First thing which striked us, is the look of the people. They are far from the style of other South American countries we visited… white skin, very thin bodies for girls, medium-long hair and light beard for boys… we cannot contest the fact that the Italians stayed for a period of time in the country.
Beside the physical appearance, the duality between people from BsAs, so-called the “Portenos”, and those from the countryside, alias the “interior”, is an interesting fact. In the countryside (as well as in other South American countries), people are used to saying that Portenos are particularly arrogant. This is probably due to the particular ‘castellano’ they speak, where the letters ‘y’ and ‘ll’ are pronounced [ ʃ ]. Or again due to the fact that they are generally less accessible than their Latin neighbors, having a more European character. However, argentines have a surprising interest for European people and culture, which finally make these first barriers easier to pass, and will allow European visitors to discover the argentine complexity without too much difficulties. Meeting around a barbecue (called “asado”) of marvelous argentine meat, wandering around under a climate always favorable, dancing a sensual tango… this is the charm of Argentina, and its people.
Other significant element, the architecture… the Italian and French influences are remarkable. There is a constant research of style with a mix of baroque & (neo)-classic architecture. You can see great building façades, or little botanic garden on the last floor of an edifice, or again arcade-shaped walkways… everything is so beautiful, and very concentrated. That’s for me a major advantage of BsAs. Indeed, the city covers an area of 200km2, whereas you can find more than 13 million people in the metropole. This is a major comfort when you need to commute, visit friends, attend a show.

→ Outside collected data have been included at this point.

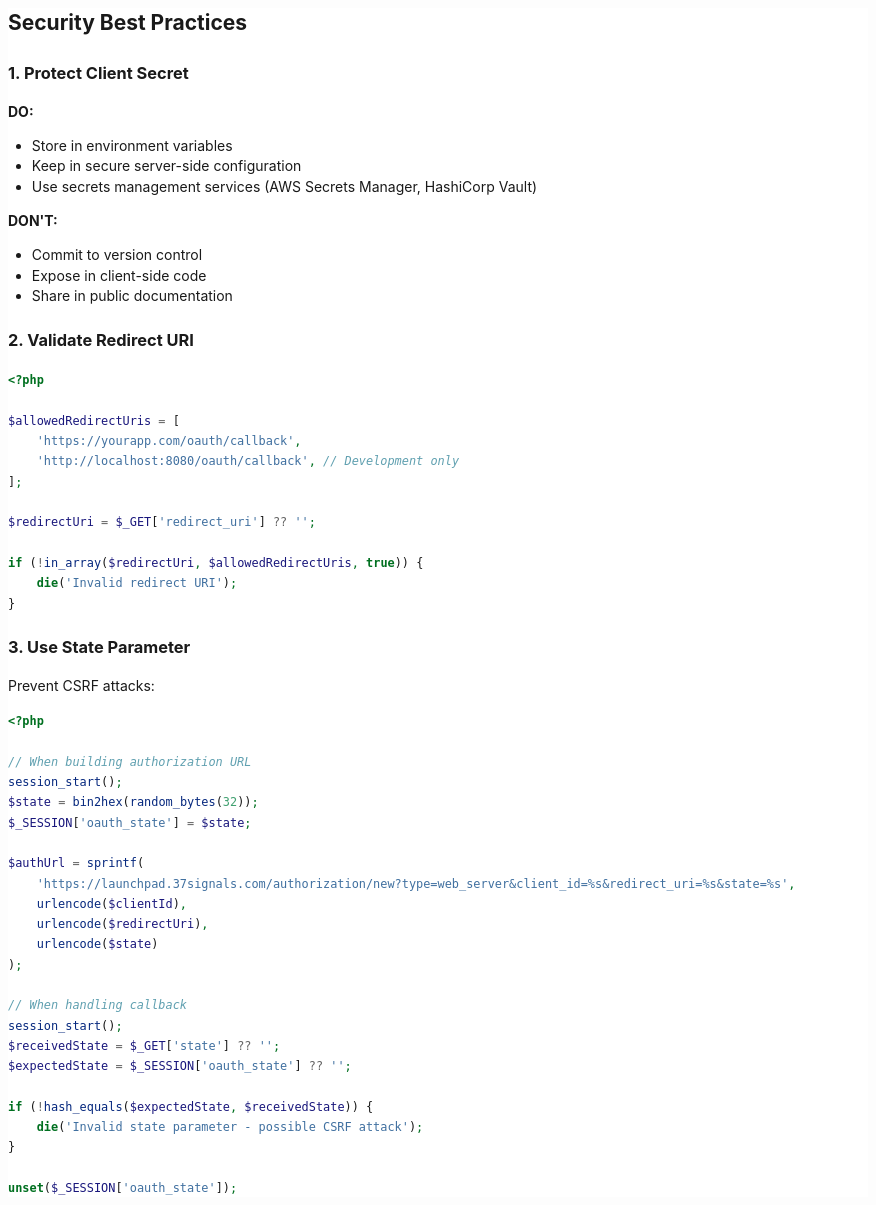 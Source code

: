 ## Security Best Practices

### 1. Protect Client Secret

**DO:**
- Store in environment variables
- Keep in secure server-side configuration
- Use secrets management services (AWS Secrets Manager, HashiCorp Vault)

**DON'T:**
- Commit to version control
- Expose in client-side code
- Share in public documentation

### 2. Validate Redirect URI

```php
<?php

$allowedRedirectUris = [
    'https://yourapp.com/oauth/callback',
    'http://localhost:8080/oauth/callback', // Development only
];

$redirectUri = $_GET['redirect_uri'] ?? '';

if (!in_array($redirectUri, $allowedRedirectUris, true)) {
    die('Invalid redirect URI');
}
```

### 3. Use State Parameter

Prevent CSRF attacks:

```php
<?php

// When building authorization URL
session_start();
$state = bin2hex(random_bytes(32));
$_SESSION['oauth_state'] = $state;

$authUrl = sprintf(
    'https://launchpad.37signals.com/authorization/new?type=web_server&client_id=%s&redirect_uri=%s&state=%s',
    urlencode($clientId),
    urlencode($redirectUri),
    urlencode($state)
);

// When handling callback
session_start();
$receivedState = $_GET['state'] ?? '';
$expectedState = $_SESSION['oauth_state'] ?? '';

if (!hash_equals($expectedState, $receivedState)) {
    die('Invalid state parameter - possible CSRF attack');
}

unset($_SESSION['oauth_state']);
```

Of course, not everything is perfect. The recent history has profoundly marked people there. Both the violent dictatorship of the 70s, and the economical crisis of 2001, removed any trust the argentine could have in their politicians. Many demonstrations are occurring every day in the street… I have never seen that in any other countries. As well, as a tourist, you will need to buy a book to know ‘approximately’ where to take one of the hundred bus lines of the city, or you will be surprised by the poverty and people opening all the trashes at night in the street, making some districts terribly dirty. However, this is not removing the charm I found in the city and the people in there… a place where it feels good to live!